───── MATERIALS PROVIDED

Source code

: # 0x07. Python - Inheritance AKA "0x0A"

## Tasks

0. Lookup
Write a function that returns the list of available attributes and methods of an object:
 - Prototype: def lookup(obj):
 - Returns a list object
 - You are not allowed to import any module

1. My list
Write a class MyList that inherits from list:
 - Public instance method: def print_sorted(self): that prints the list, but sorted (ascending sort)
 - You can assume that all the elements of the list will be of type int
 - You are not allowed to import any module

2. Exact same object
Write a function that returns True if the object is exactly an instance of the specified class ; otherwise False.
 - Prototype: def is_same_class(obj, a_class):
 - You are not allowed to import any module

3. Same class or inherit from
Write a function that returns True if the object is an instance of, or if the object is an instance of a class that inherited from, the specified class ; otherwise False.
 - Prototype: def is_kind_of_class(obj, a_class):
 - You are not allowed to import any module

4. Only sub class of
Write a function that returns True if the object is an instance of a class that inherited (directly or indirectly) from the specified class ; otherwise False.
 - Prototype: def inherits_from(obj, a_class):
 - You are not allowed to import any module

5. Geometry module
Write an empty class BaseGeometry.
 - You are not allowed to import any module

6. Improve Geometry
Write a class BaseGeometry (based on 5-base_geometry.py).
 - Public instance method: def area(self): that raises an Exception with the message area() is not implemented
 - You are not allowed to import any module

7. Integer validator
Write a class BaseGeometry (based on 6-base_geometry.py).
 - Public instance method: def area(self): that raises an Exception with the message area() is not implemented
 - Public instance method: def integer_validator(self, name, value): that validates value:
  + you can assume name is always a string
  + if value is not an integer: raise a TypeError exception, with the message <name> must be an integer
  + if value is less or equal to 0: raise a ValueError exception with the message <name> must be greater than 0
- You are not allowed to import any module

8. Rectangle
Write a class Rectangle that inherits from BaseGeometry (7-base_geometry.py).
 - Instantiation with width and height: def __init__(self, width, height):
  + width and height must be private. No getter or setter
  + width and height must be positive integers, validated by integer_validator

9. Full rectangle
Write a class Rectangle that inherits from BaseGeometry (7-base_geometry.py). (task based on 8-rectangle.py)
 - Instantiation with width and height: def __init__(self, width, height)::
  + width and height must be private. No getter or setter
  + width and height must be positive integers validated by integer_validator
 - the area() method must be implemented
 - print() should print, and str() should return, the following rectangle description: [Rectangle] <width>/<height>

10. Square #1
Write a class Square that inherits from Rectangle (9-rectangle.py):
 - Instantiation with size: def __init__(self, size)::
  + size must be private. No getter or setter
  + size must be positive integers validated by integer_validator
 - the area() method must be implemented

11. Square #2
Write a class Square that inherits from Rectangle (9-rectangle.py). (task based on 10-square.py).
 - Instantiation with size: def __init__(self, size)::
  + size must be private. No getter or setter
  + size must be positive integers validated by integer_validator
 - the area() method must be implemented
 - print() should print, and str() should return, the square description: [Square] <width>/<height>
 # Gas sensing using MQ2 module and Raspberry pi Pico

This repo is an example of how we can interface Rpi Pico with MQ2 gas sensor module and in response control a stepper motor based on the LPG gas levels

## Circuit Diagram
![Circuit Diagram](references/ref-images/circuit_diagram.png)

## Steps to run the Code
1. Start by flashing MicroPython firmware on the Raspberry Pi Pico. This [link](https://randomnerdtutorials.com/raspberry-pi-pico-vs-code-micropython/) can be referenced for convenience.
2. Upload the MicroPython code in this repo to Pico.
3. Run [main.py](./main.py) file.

──────────

**PROBLEM STATEMENT**
Report, for the data above, every line in which the string "list" appears.

**RESULT**
Write a function that returns the list of available attributes and methods of an object:
 - Returns a list object
1. My list
Write a class MyList that inherits from list:
 - Public instance method: def print_sorted(self): that prints the list, but sorted (ascending sort)
 - You can assume that all the elements of the list will be of type int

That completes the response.